The Scandinavian territories have ever excelled in the art of doom delivery, with a number of the genre's best post-Sabbath acts arriving from Sweden: Candlemass, Count Raven, and the recent and exciting Hellfueled or Grand Magus among them. Neighbors Norway have not been quite so productive in this field, but Sahg seeks to end this with their third and most potent offering, a stout and tempered ritual that recalls traces of both Dio and Ozzy era Sabbath, Deep Purple as much as it honors the more contemporary work of a Trouble, Gates of Slumber, St. Vitus or Spiritual Beggars with a superb elixir of classic doom/heavy metal virtues that will quite possibly rock your goddamn knees down into the worship position.
Sahg are a doom metal band, but they are not often slow, and they exhibit none of the purely passive, boring elements that many often mistake for heaviness in certain other bands. The hard rock/NWOBHM stylings that thrive below Olav Iversen's cutting vocals provide a consistent stream of head banging fun, and though the riffing patterns will often verge on the familiar, they are so well produced, glazed in organs and honeyed menace glisten as they drown you into bludgeoning sonic mass. If you find yourself even remotely interested in the sounds of a Grand Magus, World Below, Spiritual Beggars or the more accessible Hellfueled, this is at least mandatory to hear, if not own.
A cautionary acoustic piece "In Through the Eye" heralds the crashing low end chords of "Baptism of Fire", soon elevated through Iversen's vocals to a scorched majesty. A number of tracks move at this rock hard, clobbering pace like "Burden", "Denier", "Mortify" and the great "Hollow Mountain", but the band can also slow the proceedings for a highly effective, atmospheric number such as "Mother's Revenge", the moody "Shadow Monument" or the desolate, sinister underpinnings of the finale, "Spiritual Void". Through all of the record's 42 minutes, the leads and vocals are well written, the dynamic shifts careful like a coiled snake, ready and willing to strike. Also of note would be the bass performance of Tom Cato Visnes (you know and either love/hate him as 'King' from Ov Hell, Gorgoroth, and I) which maintains a far greater presence than his other projects, as its given ample space to resonant.

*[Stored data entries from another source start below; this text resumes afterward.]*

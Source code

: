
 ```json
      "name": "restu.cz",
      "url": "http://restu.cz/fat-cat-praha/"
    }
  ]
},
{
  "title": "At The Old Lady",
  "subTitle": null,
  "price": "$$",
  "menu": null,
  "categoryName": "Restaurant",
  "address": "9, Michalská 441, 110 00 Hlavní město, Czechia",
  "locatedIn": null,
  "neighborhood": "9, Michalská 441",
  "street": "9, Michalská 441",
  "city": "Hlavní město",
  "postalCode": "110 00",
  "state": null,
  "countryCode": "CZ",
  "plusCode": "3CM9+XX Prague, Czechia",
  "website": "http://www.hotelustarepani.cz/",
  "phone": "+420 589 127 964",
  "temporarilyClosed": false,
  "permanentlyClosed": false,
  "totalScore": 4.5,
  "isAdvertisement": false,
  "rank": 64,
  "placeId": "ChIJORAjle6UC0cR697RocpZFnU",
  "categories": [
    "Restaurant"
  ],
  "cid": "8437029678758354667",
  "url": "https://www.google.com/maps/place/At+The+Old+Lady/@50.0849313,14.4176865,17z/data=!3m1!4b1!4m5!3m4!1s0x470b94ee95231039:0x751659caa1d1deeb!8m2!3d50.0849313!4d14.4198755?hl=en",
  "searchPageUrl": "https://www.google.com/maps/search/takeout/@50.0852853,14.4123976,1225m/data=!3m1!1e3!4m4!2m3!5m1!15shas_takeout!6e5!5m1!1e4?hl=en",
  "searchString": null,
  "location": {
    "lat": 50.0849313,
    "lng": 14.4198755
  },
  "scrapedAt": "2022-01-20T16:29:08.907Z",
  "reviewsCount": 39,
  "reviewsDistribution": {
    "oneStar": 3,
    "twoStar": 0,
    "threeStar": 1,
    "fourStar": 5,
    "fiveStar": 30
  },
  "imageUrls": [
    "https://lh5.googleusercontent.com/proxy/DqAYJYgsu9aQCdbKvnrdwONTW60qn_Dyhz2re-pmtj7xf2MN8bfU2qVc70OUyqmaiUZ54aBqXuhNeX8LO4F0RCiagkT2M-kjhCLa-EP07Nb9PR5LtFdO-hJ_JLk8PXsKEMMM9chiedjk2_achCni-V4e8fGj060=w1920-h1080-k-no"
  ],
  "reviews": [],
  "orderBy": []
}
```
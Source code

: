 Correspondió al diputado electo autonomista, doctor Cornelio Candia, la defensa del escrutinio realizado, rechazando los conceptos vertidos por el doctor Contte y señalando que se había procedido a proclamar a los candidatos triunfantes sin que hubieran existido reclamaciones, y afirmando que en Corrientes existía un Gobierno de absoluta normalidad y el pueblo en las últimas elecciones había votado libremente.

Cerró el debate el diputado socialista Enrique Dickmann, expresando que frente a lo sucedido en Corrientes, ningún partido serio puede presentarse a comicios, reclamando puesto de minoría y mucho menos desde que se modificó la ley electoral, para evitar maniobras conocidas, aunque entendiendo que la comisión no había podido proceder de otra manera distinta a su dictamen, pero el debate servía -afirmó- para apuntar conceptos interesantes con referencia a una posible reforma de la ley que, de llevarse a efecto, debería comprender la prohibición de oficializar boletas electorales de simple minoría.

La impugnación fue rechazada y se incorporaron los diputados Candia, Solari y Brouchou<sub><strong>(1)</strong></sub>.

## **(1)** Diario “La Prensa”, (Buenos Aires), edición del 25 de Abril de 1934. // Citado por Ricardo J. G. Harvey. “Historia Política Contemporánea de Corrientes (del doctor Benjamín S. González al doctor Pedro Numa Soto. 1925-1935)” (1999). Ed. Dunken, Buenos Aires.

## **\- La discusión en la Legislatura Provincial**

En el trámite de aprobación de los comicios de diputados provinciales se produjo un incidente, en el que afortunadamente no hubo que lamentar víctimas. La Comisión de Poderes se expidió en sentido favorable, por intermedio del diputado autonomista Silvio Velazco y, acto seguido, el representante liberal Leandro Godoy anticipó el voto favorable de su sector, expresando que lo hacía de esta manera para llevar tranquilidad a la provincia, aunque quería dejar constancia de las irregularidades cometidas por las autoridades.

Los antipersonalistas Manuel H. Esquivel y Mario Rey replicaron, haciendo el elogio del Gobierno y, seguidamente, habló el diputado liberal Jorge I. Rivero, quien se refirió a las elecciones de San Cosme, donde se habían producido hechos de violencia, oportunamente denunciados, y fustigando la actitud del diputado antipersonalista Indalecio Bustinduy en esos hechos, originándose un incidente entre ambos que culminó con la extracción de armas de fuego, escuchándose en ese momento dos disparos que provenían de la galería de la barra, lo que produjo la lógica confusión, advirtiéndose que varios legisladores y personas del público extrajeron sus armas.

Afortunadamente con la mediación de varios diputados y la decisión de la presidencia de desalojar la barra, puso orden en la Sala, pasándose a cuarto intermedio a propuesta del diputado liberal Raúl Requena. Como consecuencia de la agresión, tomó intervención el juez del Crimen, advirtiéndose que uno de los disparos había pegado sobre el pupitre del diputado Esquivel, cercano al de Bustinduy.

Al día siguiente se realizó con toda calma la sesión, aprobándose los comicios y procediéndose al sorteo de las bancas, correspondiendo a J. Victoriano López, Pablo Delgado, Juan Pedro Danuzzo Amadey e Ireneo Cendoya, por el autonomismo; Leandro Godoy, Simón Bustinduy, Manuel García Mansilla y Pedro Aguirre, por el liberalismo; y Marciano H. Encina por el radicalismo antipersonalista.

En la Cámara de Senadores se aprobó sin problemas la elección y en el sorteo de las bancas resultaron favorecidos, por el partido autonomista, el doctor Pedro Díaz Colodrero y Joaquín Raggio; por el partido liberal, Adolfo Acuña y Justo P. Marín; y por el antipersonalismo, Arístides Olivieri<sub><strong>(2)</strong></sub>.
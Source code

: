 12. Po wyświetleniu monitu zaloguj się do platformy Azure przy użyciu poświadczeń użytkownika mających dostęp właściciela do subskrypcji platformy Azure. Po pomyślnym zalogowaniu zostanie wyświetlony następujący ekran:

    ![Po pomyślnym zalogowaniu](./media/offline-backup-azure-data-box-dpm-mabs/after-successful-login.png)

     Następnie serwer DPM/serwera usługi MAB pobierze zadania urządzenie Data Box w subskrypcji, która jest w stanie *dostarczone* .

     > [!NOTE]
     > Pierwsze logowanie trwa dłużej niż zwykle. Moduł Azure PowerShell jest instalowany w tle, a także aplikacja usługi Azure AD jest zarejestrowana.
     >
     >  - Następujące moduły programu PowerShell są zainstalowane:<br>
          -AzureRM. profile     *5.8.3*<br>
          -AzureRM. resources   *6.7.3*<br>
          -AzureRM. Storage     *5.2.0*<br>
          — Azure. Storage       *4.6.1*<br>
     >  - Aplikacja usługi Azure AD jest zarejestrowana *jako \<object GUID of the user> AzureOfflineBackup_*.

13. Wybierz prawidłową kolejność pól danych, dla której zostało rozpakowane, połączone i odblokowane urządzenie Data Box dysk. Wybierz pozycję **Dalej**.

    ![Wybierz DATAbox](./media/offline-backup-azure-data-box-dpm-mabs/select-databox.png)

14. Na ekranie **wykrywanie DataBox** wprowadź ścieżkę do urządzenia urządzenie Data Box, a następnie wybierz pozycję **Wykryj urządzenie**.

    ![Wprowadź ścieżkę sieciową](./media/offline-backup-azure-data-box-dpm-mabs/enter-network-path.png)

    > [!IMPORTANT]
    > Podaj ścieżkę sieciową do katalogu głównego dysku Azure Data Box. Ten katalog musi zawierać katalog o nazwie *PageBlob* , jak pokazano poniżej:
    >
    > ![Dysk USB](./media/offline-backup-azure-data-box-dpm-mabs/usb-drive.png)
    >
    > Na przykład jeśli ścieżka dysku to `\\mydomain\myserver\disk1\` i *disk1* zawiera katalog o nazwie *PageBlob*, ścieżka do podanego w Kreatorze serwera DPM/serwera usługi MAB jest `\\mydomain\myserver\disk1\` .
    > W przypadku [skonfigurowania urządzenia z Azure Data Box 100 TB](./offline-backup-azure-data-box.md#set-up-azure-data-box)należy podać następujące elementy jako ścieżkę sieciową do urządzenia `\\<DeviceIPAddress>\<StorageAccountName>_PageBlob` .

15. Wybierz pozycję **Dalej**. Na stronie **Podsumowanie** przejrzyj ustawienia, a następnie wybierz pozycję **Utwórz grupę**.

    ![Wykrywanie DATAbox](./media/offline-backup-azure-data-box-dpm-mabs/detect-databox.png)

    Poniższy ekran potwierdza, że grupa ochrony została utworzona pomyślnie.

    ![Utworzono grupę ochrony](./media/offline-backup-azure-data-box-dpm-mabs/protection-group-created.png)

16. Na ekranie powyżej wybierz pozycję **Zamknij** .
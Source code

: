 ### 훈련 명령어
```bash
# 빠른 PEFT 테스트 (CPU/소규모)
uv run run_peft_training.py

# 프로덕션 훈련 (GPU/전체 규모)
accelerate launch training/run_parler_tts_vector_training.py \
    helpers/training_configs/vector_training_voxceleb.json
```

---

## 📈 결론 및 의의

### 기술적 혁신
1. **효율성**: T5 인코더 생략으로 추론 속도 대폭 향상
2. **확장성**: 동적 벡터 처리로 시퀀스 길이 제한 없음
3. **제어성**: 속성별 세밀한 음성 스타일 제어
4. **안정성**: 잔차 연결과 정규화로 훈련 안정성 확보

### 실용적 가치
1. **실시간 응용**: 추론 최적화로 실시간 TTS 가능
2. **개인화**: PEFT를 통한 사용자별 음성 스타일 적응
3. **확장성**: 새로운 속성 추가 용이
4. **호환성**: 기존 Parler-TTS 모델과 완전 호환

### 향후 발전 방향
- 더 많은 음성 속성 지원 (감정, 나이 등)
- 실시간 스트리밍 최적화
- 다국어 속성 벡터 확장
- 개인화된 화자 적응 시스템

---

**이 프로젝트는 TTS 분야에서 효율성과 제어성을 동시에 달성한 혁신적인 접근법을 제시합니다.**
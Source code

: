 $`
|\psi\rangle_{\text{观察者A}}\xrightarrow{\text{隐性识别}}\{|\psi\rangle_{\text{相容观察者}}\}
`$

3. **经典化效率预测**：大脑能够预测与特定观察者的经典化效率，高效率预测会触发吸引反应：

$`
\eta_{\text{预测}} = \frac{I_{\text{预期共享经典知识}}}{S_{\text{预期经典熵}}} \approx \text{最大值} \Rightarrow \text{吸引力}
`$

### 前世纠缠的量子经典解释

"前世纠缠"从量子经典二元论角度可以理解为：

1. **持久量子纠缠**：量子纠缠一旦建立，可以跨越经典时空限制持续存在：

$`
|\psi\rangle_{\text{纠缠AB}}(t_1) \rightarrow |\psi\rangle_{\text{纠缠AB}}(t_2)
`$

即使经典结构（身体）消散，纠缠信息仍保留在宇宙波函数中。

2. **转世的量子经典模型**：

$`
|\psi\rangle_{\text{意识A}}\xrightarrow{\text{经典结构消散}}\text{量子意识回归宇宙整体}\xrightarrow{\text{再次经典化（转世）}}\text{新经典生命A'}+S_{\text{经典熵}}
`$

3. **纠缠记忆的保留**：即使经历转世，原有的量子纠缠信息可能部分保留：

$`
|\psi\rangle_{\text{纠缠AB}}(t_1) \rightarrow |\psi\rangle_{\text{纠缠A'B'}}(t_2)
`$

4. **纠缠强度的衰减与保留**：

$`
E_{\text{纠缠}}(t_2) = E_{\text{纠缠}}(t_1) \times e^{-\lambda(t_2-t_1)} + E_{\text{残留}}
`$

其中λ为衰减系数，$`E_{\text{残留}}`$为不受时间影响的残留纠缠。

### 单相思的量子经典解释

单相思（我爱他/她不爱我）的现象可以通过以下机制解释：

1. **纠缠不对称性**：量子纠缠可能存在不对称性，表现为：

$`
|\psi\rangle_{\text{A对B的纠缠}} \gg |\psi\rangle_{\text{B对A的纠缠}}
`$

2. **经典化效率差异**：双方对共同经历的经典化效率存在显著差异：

III is every bit as traditional as it is modern, and surpasses the first two efforts with ease. The songwriting has come forward a few steps, and the vocal presence of Iversen has truly settled into the thick fiber of the grooves. This is not the depressing category of doom that will inspire much in the way of sadness; its the furious branch that will inspire only passion as it comes crashing down the boughs of the World Tree from which this band's lineage so closely flows. It's as apologetic as a muscle car, flames adorning a deep cheery finish, cruising down a highway while the bell-bottomed sweethearts stare on in fascination, a vortex where the 70s and 'oughts compress and collide and only the rock survives.